When I was at Stanford for a conference last year, a student there explained the “Duck Syndrome” to me. Imagine a duck gliding gracefully on a calm lake. While everything seems to be smooth on the surface, underneath, the duck is paddling furiously. This, according to the student, symbolizes the culture at Stanford. There are a ton of students there seemingly doing it all without major effort – top marks in school, leadership in extra-curriculars, position in sought-after internships, and CEO at their own start-up to boot. Did they study for that test yesterday? “Barely!” Are they stressed? “Not at all, just loving life!” Behind this facade of ease, however, Stanford students are supposedly working extremely hard when there’s no one around, like a duck paddling on a lake.
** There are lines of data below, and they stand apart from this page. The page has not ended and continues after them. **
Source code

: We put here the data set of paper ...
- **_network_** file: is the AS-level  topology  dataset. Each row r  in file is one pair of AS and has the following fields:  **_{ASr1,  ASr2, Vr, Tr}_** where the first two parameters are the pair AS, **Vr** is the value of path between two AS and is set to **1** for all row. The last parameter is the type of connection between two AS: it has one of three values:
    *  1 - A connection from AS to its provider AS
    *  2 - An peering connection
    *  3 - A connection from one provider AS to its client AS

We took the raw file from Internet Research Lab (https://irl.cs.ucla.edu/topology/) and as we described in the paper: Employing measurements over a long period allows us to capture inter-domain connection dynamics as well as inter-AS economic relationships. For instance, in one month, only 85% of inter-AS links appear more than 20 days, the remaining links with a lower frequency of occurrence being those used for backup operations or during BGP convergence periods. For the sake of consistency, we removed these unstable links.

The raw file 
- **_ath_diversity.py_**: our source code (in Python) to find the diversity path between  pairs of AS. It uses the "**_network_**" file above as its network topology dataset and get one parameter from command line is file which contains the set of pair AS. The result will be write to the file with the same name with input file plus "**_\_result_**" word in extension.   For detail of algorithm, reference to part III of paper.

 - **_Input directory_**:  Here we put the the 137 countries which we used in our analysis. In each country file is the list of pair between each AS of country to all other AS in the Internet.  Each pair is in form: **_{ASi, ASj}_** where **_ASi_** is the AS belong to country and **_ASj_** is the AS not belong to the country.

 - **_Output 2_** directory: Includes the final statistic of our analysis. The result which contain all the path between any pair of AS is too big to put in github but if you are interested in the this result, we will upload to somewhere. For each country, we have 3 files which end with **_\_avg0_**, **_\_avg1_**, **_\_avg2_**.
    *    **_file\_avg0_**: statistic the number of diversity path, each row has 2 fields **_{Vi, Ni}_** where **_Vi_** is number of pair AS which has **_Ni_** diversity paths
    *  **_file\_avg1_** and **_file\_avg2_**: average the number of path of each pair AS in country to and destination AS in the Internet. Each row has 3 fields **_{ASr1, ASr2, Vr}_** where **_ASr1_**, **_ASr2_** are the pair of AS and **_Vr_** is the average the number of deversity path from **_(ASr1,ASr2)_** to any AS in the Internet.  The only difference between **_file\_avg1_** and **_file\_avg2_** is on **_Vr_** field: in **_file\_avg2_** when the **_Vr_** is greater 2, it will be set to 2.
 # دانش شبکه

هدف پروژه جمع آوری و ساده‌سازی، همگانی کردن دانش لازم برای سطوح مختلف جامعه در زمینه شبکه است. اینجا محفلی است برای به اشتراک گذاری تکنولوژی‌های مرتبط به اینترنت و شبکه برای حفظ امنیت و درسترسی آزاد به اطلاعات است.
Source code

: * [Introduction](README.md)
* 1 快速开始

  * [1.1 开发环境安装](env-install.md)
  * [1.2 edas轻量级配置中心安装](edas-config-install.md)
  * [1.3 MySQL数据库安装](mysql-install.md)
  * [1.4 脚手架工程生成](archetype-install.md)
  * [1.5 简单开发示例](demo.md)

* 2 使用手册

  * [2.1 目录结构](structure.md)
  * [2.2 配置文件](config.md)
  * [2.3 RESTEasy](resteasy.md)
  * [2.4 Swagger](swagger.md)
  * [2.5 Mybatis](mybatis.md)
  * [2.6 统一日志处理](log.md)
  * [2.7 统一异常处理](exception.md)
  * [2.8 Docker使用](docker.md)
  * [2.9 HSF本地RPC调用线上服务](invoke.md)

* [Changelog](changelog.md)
While not as severe as that of our West Coast brethren, the Duck Syndrome definitely manifests on the Cornell campus. I am constantly amazed at the feats people pull off around me. Though when it comes to my own undertakings, I think I’m that slightly awkward duck who’s paddling three strokes behind everyone and kind of going in a circle.
Here’s to shattering the illusion that everything is easy.
Every year, my business fraternity, Phi Gamma Nu, organizes a trip to New York City to do firm visits and meet with alumni (both Cornell’s and PGN’s). This year, we visited Citi, Deutsche Bank, and PwC and had small meetings with representatives from Accenture, Deloitte, Oliver Wyman, Ernst & Young, Goldman Sachs, BlackRock, Barclays, BofA Merrill Lynch, and ELLE Magazine, just to name a few. After distributing resume books to the firms, a few of our brothers got interviews/call-backs on that day. At dinner, a dozen or so of our PGN alums came out to dinner with us near Time Square. Nothing makes me happier as an organizer on the trip to see both professional successes and personal friendships forged like that. But let’s be real, when shuttling 25 people to NYC for two days and running around Manhattan like a mad person for 12 hours, it won’t be all smooth sailing. This is what I learned organizing this year’s PGN trip to NYC.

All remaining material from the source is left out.